EU Digital Single Market Strategy and copyright-protected works: between geo-blocking and competition law tools

In 2015, the European Commission launched the Digital Single Market Strategy in the attempt to expand the benefits of the internal market in the digital world, by removing barriers to the provision of digital content across borders. From this perspective, the so-called geo-blocking, namely the restricted access to contents based upon the user’s geographical location, was considered as something capable of hindering the creation of a single market: this is the reason why this practice was banned by Regulation 2018/302, even if copyright-protected works (such as audiovisual ones) were excluded from the scope of this act. This contribution focuses on the reasons for this exclusion, also considering the effects in terms of consumers’ welfare, and tackles the interplay between the geo-blocking Regulation and competition law instruments, in order more specifically to see whether (and at what cost) they can be used to promote the cross-border provision of audio-visual services.

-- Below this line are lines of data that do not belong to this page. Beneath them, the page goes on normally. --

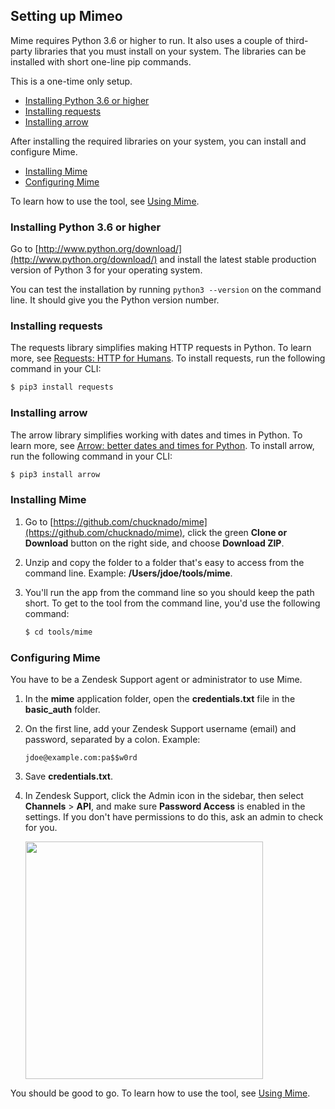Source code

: ## Setting up Mimeo

Mime requires Python 3.6 or higher to run. It also uses a couple of third-party libraries that you must install on your system. The libraries can be installed with short one-line pip commands.

This is a one-time only setup.

* [Installing Python 3.6 or higher](#installing-python-3-6-or-higher)
* [Installing requests](#installing-requests)
* [Installing arrow](#installing-arrow)

After installing the required libraries on your system, you can install and configure Mime.

* [Installing Mime](#installing-mime)
* [Configuring Mime](#configuring-mime)

To learn how to use the tool, see [Using Mime](https://github.com/chucknado/mime/blob/master/docs/using-mime.md).


### Installing Python 3.6 or higher

Go to [http://www.python.org/download/](http://www.python.org/download/) and install the latest stable production version of Python 3 for your operating system.

You can test the installation by running `python3 --version` on the command line. It should give you the Python version number.

### Installing requests

The requests library simplifies making HTTP requests in Python. To learn more, see [Requests: HTTP for Humans](http://www.python-requests.org/en/latest/). To install requests, run the following command in your CLI:

```bash
$ pip3 install requests
```

### Installing arrow

The arrow library simplifies working with dates and times in Python. To learn more, see [Arrow: better dates and times for Python](http://arrow.readthedocs.io/en/latest/). To install arrow, run the following command in your CLI:

```bash
$ pip3 install arrow
```


### Installing Mime

1. Go to [https://github.com/chucknado/mime](https://github.com/chucknado/mime), click the green **Clone or Download** button on the right side, and choose **Download ZIP**.

2. Unzip and copy the folder to a folder that's easy to access from the command line. Example: **/Users/jdoe/tools/mime**.

3. You'll run the app from the command line so you should keep the path short. To get to the tool from the command line, you'd use the following command:

    ```bash
    $ cd tools/mime
    ```


### Configuring Mime

You have to be a Zendesk Support agent or administrator to use Mime.

1. In the **mime** application folder, open the **credentials.txt** file in the **basic_auth** folder.

2. On the first line, add your Zendesk Support username (email) and password, separated by a colon. Example:

	`jdoe@example.com:pa$$w0rd`

3. Save **credentials.txt**.

4. In Zendesk Support, click the Admin icon in the sidebar, then select **Channels** > **API**, and make sure **Password Access** is enabled in the settings. If you don't have permissions to do this, ask an admin to check for you.

 	<img src="https://zen-marketing-documentation.s3.amazonaws.com/docs/en/gs_api_pwd_enabled.png" width="380px">


You should be good to go. To learn how to use the tool, see [Using Mime](https://github.com/chucknado/mime/blob/master/docs/using-mime.md).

NFT and dematerialized art: how to democratize access through a (new) ownership title

The increasing use of Non-Fungible Tokens in the art world – and particularly in the art market – lies at the juncture of multiple legal issues which, far from being limited to private matters, also extend to public law implications. This contribution focuses on two questions at stake. First, the massive shift to the domain of intangible: will existing regulations be challenged to acknowledge a comprehensive notion of immaterial culture within which digital art is also included? Will this thereby imply the development of suitable protection and enhancement measures for the intangible works that will enter the public sphere? Final considerations will then concentrate on the outward friction between the inherent nature of NFTs, which is to create scarcity by conferring an ownership title (and in most cases a social status), and the opportunity to democratize access to culture that digital art entails, in terms of creation, collection, and, above all, enjoyment.

The challenging of regulating the internet: the copyright Directive

The “copyright Directive” has further harmonized copyright law to reduce the difference between the value obtained by digital platforms from exploiting creative content and the proceeds transferred to copyright owners (“value gap”).
Its adoption marked the end of a legislative process characterized by fierce lobbies, high academic debates, and public protests. Indeed, the Directive is a paradigmatic example of the challenges behind regulating the internet.
How to protect the rights threatened by the internet without undermining the freedom of expression online? How to avoid creating competitive advantages for the tech giants? Compliance with new rules may be more challenging for less established players. Given the power imbalance between digital platforms and protected actors, how can the new rights' effectiveness be ensured? This work analyzes the choices of the Directive to handle these concerns.

Culture Counts

The use of indicators in social science analysis began to spread in the ‘70s and this happened for the regulation of different sectors; important decisions are taken by observing the reality as it is summarized and qualitatively described by (global or local) indicators. But this is not the case for the policy-making process underpinning the enactment of regulations for the protection and valorization of cultural heritage. The use of a tailored indicators framework is advisable for several different reasons, and positive outcomes can be achieved not only by having ad hoc instruments available but also by the provision of legal and administrative conditions for their implementation. This presentation wants to evaluate if and how indicators tailored to assess cultural heritage policies and activities from a ‘regulatory device’ can become a ‘legal device’.